This is is called an ascertainment bias correction. Specifically, we will tell IQ-TREE how many constant (invariant) sites there are in our genomic alignment, so that it can scale the branches of our tree accordingly. We can do this using SNP-sites, the tool we already used to get only the sites with SNPs.

Constructing a core SNP alignment and obtaining constant site counts from a full sequence alignment.

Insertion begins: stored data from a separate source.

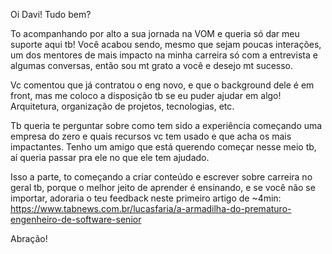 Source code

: Oi Davi! Tudo bem?

To acompanhando por alto a sua jornada na VOM e queria só dar meu suporte aqui tb! Você acabou sendo, mesmo que sejam poucas interações, um dos mentores de mais impacto na minha carreira só com a entrevista e algumas conversas, então sou mt grato a você e desejo mt sucesso.

Vc comentou que já contratou o eng novo, e que o background dele é em front, mas me coloco a disposição tb se eu puder ajudar em algo! Arquitetura, organização de projetos, tecnologias, etc. 

Tb queria te perguntar sobre como tem sido a experiência começando uma empresa do zero e quais recursos vc tem usado e que acha os mais impactantes. Tenho um amigo que está querendo começar nesse meio tb, aí queria passar pra ele no que ele tem ajudado.

Isso a parte, to começando a criar conteúdo e escrever sobre carreira no geral tb, porque o melhor jeito de aprender é ensinando, e se você não se importar, adoraria o teu feedback neste primeiro artigo de ~4min: https://www.tabnews.com.br/lucasfaria/a-armadilha-do-prematuro-engenheiro-de-software-senior

Abração! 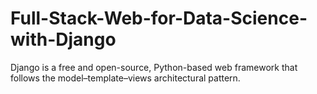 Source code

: # Full-Stack-Web-for-Data-Science-with-Django
Django is a free and open-source, Python-based web framework that follows the model–template–views architectural pattern.  
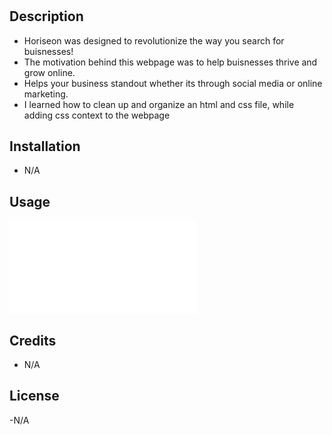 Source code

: # <Horiseon>

## Description

- Horiseon was designed to revolutionize the way you search for buisnesses!
- The motivation behind this webpage was to help buisnesses thrive and grow online.
- Helps your business standout whether its through social media or online marketing.
- I learned how to clean up and organize an html and css file, while adding css context to the webpage

## Installation

- N/A

## Usage

![Screenshot of homepage](./Develop/assets/images/Hompage-Screenshot.pdf)

## Credits

- N/A

## License

-N/A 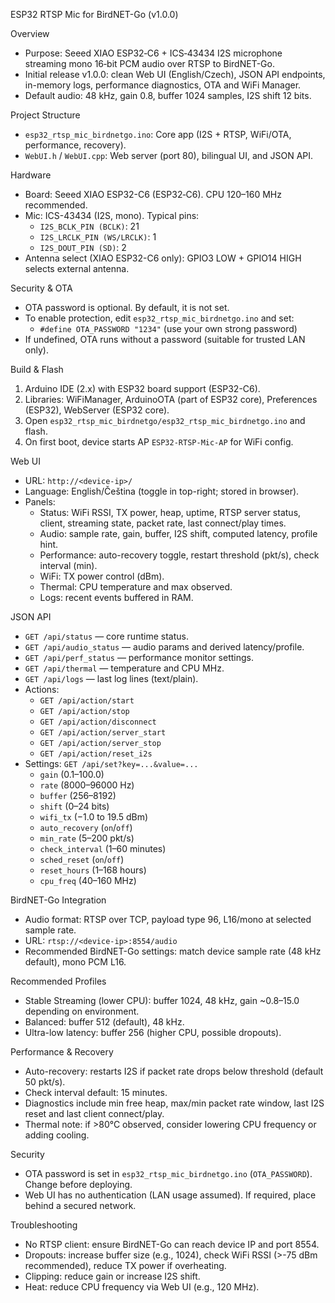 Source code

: ESP32 RTSP Mic for BirdNET-Go (v1.0.0)

Overview

- Purpose: Seeed XIAO ESP32‑C6 + ICS‑43434 I2S microphone streaming mono 16‑bit PCM audio over RTSP to BirdNET-Go.
- Initial release v1.0.0: clean Web UI (English/Czech), JSON API endpoints, in-memory logs, performance diagnostics, OTA and WiFi Manager.
- Default audio: 48 kHz, gain 0.8, buffer 1024 samples, I2S shift 12 bits.

Project Structure

- `esp32_rtsp_mic_birdnetgo.ino`: Core app (I2S + RTSP, WiFi/OTA, performance, recovery).
- `WebUI.h` / `WebUI.cpp`: Web server (port 80), bilingual UI, and JSON API.

Hardware

- Board: Seeed XIAO ESP32-C6 (ESP32‑C6). CPU 120–160 MHz recommended.
- Mic: ICS-43434 (I2S, mono). Typical pins:
  - `I2S_BCLK_PIN (BCLK)`: 21
  - `I2S_LRCLK_PIN (WS/LRCLK)`: 1
  - `I2S_DOUT_PIN (SD)`: 2
- Antenna select (XIAO ESP32-C6 only): GPIO3 LOW + GPIO14 HIGH selects external antenna.

Security & OTA

- OTA password is optional. By default, it is not set.
- To enable protection, edit `esp32_rtsp_mic_birdnetgo.ino` and set:
  - `#define OTA_PASSWORD "1234"` (use your own strong password)
- If undefined, OTA runs without a password (suitable for trusted LAN only).

Build & Flash

1) Arduino IDE (2.x) with ESP32 board support (ESP32-C6).
2) Libraries: WiFiManager, ArduinoOTA (part of ESP32 core), Preferences (ESP32), WebServer (ESP32 core).
3) Open `esp32_rtsp_mic_birdnetgo/esp32_rtsp_mic_birdnetgo.ino` and flash.
4) On first boot, device starts AP `ESP32-RTSP-Mic-AP` for WiFi config.

Web UI

- URL: `http://<device-ip>/`
- Language: English/Čeština (toggle in top-right; stored in browser).
- Panels:
  - Status: WiFi RSSI, TX power, heap, uptime, RTSP server status, client, streaming state, packet rate, last connect/play times.
  - Audio: sample rate, gain, buffer, I2S shift, computed latency, profile hint.
  - Performance: auto-recovery toggle, restart threshold (pkt/s), check interval (min).
  - WiFi: TX power control (dBm).
  - Thermal: CPU temperature and max observed.
  - Logs: recent events buffered in RAM.

JSON API

- `GET /api/status` — core runtime status.
- `GET /api/audio_status` — audio params and derived latency/profile.
- `GET /api/perf_status` — performance monitor settings.
- `GET /api/thermal` — temperature and CPU MHz.
- `GET /api/logs` — last log lines (text/plain).
- Actions:
  - `GET /api/action/start`
  - `GET /api/action/stop`
  - `GET /api/action/disconnect`
  - `GET /api/action/server_start`
  - `GET /api/action/server_stop`
  - `GET /api/action/reset_i2s`
- Settings: `GET /api/set?key=...&value=...`
  - `gain` (0.1–100.0)
  - `rate` (8000–96000 Hz)
  - `buffer` (256–8192)
  - `shift` (0–24 bits)
  - `wifi_tx` (−1.0 to 19.5 dBm)
  - `auto_recovery` (`on`/`off`)
  - `min_rate` (5–200 pkt/s)
  - `check_interval` (1–60 minutes)
  - `sched_reset` (`on`/`off`)
  - `reset_hours` (1–168 hours)
  - `cpu_freq` (40–160 MHz)

BirdNET-Go Integration

- Audio format: RTSP over TCP, payload type 96, L16/mono at selected sample rate.
- URL: `rtsp://<device-ip>:8554/audio`
- Recommended BirdNET-Go settings: match device sample rate (48 kHz default), mono PCM L16.

Recommended Profiles

- Stable Streaming (lower CPU): buffer 1024, 48 kHz, gain ~0.8–15.0 depending on environment.
- Balanced: buffer 512 (default), 48 kHz.
- Ultra-low latency: buffer 256 (higher CPU, possible dropouts).

Performance & Recovery

- Auto-recovery: restarts I2S if packet rate drops below threshold (default 50 pkt/s).
- Check interval default: 15 minutes.
- Diagnostics include min free heap, max/min packet rate window, last I2S reset and last client connect/play.
- Thermal note: if >80°C observed, consider lowering CPU frequency or adding cooling.

Security

- OTA password is set in `esp32_rtsp_mic_birdnetgo.ino` (`OTA_PASSWORD`). Change before deploying.
- Web UI has no authentication (LAN usage assumed). If required, place behind a secured network.

Troubleshooting

- No RTSP client: ensure BirdNET-Go can reach device IP and port 8554.
- Dropouts: increase buffer size (e.g., 1024), check WiFi RSSI (>-75 dBm recommended), reduce TX power if overheating.
- Clipping: reduce gain or increase I2S shift.
- Heat: reduce CPU frequency via Web UI (e.g., 120 MHz).
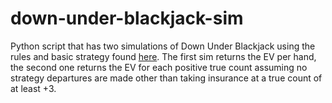 # down-under-blackjack-sim

Python script that has two simulations of Down Under Blackjack using the rules and basic strategy found [here](https://wizardofodds.com/games/down-under-blackjack/). The first sim returns the EV per hand, the second one returns the EV for each positive true count assuming no strategy departures are made other than taking insurance at a true count of at least +3. 
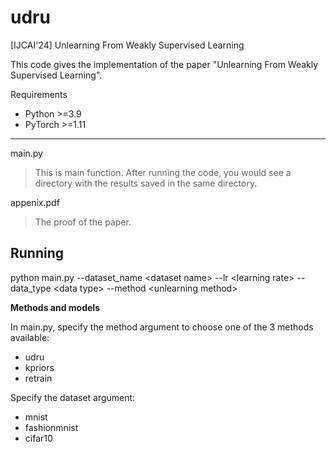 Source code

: # udru
[IJCAI'24] Unlearning From Weakly Supervised Learning

This code gives the implementation of the paper "Unlearning From Weakly Supervised Learning".

Requirements
- Python >=3.9
- PyTorch >=1.11

---
main.py
  >This is main function. After running the code, you would see a directory with the results saved in the same directory.

appenix.pdf
>The proof of the paper.

  
## Running

python main.py --dataset_name \<dataset name\> --lr \<learning rate\> --data_type \<data type\> --method \<unlearning method\>

**Methods and models**

In main.py, specify the method argument to choose one of the 3 methods available:
- udru
- kpriors
- retrain

Specify the dataset argument:
- mnist
- fashionmnist
- cifar10
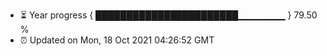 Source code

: - ⏳ Year progress { ███████████████████████▁▁▁▁▁▁▁ } 79.50 %
- ⏰ Updated on Mon, 18 Oct 2021 04:26:52 GMT

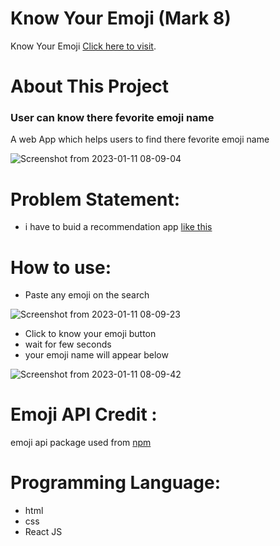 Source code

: # Know Your Emoji (Mark 8)

Know Your Emoji  [Click here to visit](https://know-your-emoji-by-rohit-bahuguna.netlify.app/).

# About This Project
### User can know there fevorite emoji name
A web App which helps users to find there fevorite emoji name

![Screenshot from 2023-01-11 08-09-04](https://user-images.githubusercontent.com/90442893/211705341-8675a5ec-6ec4-491d-9f2b-9f78e1675cfc.png)


# Problem Statement: 
 - i have to buid a recommendation app [like this ](https://neog.camp/guide/markEight#markeight)


# How to use:
 - Paste any emoji on the search 
 
 ![Screenshot from 2023-01-11 08-09-23](https://user-images.githubusercontent.com/90442893/211705365-3f1ae63d-8ea8-466b-ae0a-b378ced770c8.png)

 - Click to know your emoji  button
 - wait for few seconds
 - your emoji name will appear below  
 
![Screenshot from 2023-01-11 08-09-42](https://user-images.githubusercontent.com/90442893/211705382-c6d6f027-4a39-4bf4-97b9-7011e7d1d7d6.png)


# Emoji API Credit :
emoji api package used from [npm](https://www.npmjs.com/package/emoji-api)

# Programming Language:
 - html
 - css 
 - React JS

  • Use SNP-sites to calculate the number of constant sites (A, C, G, and T) in our clean genomic alignment, clean_core.full.aln:

    snp-sites -C clean_core.full.aln > fconst.csv
    • snp-sites : Call SNP-sites
    • -C : Flag to output only counts of constant sites in our alignment (A, C, G, and T)
    • clean_core.full.aln : Provide the path to our input multi-FASTA alignment (i.e., our full, clean genomic alignment produced via Snippy)
    • > fconst.csv : Write the output of snp-sites to a file named fconst.csv

  • snp-sites outputs a comma-separated file, where each field corresponds to the number of constant sites with (from left to right) A, C, G, and T in our full genomic alignment.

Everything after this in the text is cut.